| To do |
Images are to be omitted, and the rest of the records reproduced exactly.

_ _ _ _

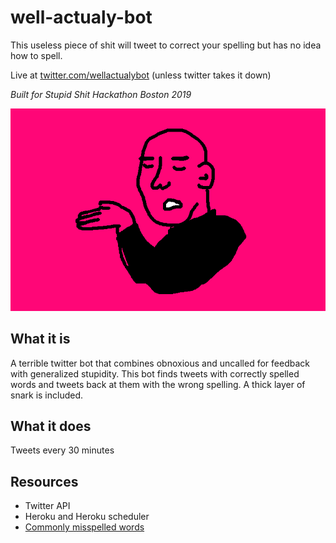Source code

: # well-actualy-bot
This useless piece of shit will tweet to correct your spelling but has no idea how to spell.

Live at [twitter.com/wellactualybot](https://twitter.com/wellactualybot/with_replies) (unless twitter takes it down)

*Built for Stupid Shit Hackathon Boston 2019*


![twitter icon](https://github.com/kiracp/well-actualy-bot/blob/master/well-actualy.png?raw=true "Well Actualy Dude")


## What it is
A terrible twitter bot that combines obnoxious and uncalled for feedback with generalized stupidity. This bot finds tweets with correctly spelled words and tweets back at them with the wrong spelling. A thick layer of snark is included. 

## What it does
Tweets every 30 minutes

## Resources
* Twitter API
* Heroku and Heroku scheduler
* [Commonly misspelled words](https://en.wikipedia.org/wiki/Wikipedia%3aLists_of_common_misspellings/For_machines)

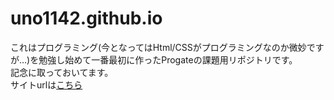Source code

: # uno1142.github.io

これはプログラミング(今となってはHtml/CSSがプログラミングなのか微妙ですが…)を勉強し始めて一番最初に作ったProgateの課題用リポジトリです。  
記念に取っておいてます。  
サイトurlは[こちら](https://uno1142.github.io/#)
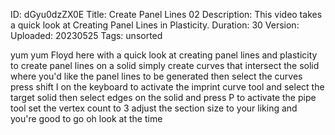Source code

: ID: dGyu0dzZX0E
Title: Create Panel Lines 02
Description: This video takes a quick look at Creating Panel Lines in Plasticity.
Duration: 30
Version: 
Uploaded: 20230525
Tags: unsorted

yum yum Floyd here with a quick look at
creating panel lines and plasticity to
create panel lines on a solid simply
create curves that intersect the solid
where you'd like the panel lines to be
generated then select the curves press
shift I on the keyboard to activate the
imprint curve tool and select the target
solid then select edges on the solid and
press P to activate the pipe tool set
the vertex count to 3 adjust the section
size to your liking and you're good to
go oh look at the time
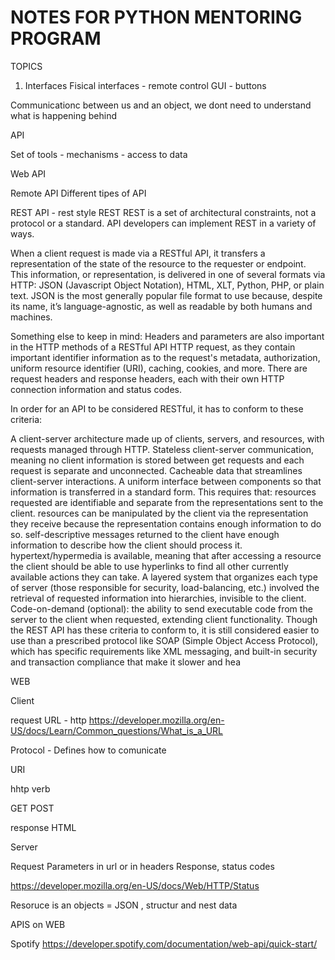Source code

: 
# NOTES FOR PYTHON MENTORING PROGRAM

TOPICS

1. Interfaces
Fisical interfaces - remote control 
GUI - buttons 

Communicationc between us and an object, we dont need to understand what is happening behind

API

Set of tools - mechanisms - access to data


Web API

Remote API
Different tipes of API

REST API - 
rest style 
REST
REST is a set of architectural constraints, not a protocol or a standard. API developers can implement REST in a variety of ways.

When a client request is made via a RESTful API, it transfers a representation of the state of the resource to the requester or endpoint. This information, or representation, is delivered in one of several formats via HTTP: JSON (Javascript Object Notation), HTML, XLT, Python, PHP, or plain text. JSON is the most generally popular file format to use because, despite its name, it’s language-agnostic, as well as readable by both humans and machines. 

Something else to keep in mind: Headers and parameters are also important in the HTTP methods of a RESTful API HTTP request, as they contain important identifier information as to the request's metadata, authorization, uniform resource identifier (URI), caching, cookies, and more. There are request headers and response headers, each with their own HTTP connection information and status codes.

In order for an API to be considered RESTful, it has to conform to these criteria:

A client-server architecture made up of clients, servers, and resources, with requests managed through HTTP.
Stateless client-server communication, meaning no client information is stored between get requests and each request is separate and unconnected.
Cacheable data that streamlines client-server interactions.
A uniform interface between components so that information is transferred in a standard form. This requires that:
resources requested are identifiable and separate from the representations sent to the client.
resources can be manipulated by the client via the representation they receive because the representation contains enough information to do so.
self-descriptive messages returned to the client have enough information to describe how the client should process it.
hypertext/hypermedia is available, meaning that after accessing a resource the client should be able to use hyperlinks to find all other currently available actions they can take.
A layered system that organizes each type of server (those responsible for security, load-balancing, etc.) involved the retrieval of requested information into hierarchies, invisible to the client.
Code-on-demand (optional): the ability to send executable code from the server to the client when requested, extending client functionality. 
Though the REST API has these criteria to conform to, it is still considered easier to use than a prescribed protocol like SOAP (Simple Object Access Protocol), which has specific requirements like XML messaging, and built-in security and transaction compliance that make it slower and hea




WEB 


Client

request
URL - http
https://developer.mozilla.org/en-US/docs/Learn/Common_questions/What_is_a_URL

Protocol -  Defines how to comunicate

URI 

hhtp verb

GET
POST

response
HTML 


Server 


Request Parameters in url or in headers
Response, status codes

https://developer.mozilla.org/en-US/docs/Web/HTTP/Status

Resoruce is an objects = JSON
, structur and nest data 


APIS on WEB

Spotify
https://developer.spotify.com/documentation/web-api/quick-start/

_ _ _ _

| Output of the task |
Source code

: # well-actualy-bot
This useless piece of shit will tweet to correct your spelling but has no idea how to spell.

Live at [twitter.com/wellactualybot](https://twitter.com/wellactualybot/with_replies) (unless twitter takes it down)

*Built for Stupid Shit Hackathon Boston 2019*


![twitter icon](https://github.com/kiracp/well-actualy-bot/blob/master/well-actualy.png?raw=true "Well Actualy Dude")


## What it is
A terrible twitter bot that combines obnoxious and uncalled for feedback with generalized stupidity. This bot finds tweets with correctly spelled words and tweets back at them with the wrong spelling. A thick layer of snark is included. 

## What it does
Tweets every 30 minutes

## Resources
* Twitter API
* Heroku and Heroku scheduler
* [Commonly misspelled words](https://en.wikipedia.org/wiki/Wikipedia%3aLists_of_common_misspellings/For_machines)

Source code

: # uno1142.github.io

これはプログラミング(今となってはHtml/CSSがプログラミングなのか微妙ですが…)を勉強し始めて一番最初に作ったProgateの課題用リポジトリです。  
記念に取っておいてます。  
サイトurlは[こちら](https://uno1142.github.io/#)
Source code

: ID: dGyu0dzZX0E
Title: Create Panel Lines 02
Description: This video takes a quick look at Creating Panel Lines in Plasticity.
Duration: 30
Version: 
Uploaded: 20230525
Tags: unsorted

yum yum Floyd here with a quick look at
creating panel lines and plasticity to
create panel lines on a solid simply
create curves that intersect the solid
where you'd like the panel lines to be
generated then select the curves press
shift I on the keyboard to activate the
imprint curve tool and select the target
solid then select edges on the solid and
press P to activate the pipe tool set
the vertex count to 3 adjust the section
size to your liking and you're good to
go oh look at the time
Source code

: 
# NOTES FOR PYTHON MENTORING PROGRAM

TOPICS

1. Interfaces
Fisical interfaces - remote control 
GUI - buttons 

Communicationc between us and an object, we dont need to understand what is happening behind

API

Set of tools - mechanisms - access to data


Web API

Remote API
Different tipes of API

REST API - 
rest style 
REST
REST is a set of architectural constraints, not a protocol or a standard. API developers can implement REST in a variety of ways.

When a client request is made via a RESTful API, it transfers a representation of the state of the resource to the requester or endpoint. This information, or representation, is delivered in one of several formats via HTTP: JSON (Javascript Object Notation), HTML, XLT, Python, PHP, or plain text. JSON is the most generally popular file format to use because, despite its name, it’s language-agnostic, as well as readable by both humans and machines. 

Something else to keep in mind: Headers and parameters are also important in the HTTP methods of a RESTful API HTTP request, as they contain important identifier information as to the request's metadata, authorization, uniform resource identifier (URI), caching, cookies, and more. There are request headers and response headers, each with their own HTTP connection information and status codes.

In order for an API to be considered RESTful, it has to conform to these criteria:

A client-server architecture made up of clients, servers, and resources, with requests managed through HTTP.
Stateless client-server communication, meaning no client information is stored between get requests and each request is separate and unconnected.
Cacheable data that streamlines client-server interactions.
A uniform interface between components so that information is transferred in a standard form. This requires that:
resources requested are identifiable and separate from the representations sent to the client.
resources can be manipulated by the client via the representation they receive because the representation contains enough information to do so.
self-descriptive messages returned to the client have enough information to describe how the client should process it.
hypertext/hypermedia is available, meaning that after accessing a resource the client should be able to use hyperlinks to find all other currently available actions they can take.
A layered system that organizes each type of server (those responsible for security, load-balancing, etc.) involved the retrieval of requested information into hierarchies, invisible to the client.
Code-on-demand (optional): the ability to send executable code from the server to the client when requested, extending client functionality. 
Though the REST API has these criteria to conform to, it is still considered easier to use than a prescribed protocol like SOAP (Simple Object Access Protocol), which has specific requirements like XML messaging, and built-in security and transaction compliance that make it slower and hea




WEB 


Client

request
URL - http
https://developer.mozilla.org/en-US/docs/Learn/Common_questions/What_is_a_URL

Protocol -  Defines how to comunicate

URI 

hhtp verb

GET
POST

response
HTML 


Server 


Request Parameters in url or in headers
Response, status codes

https://developer.mozilla.org/en-US/docs/Web/HTTP/Status

Resoruce is an objects = JSON
, structur and nest data 


APIS on WEB

Spotify
https://developer.spotify.com/documentation/web-api/quick-start/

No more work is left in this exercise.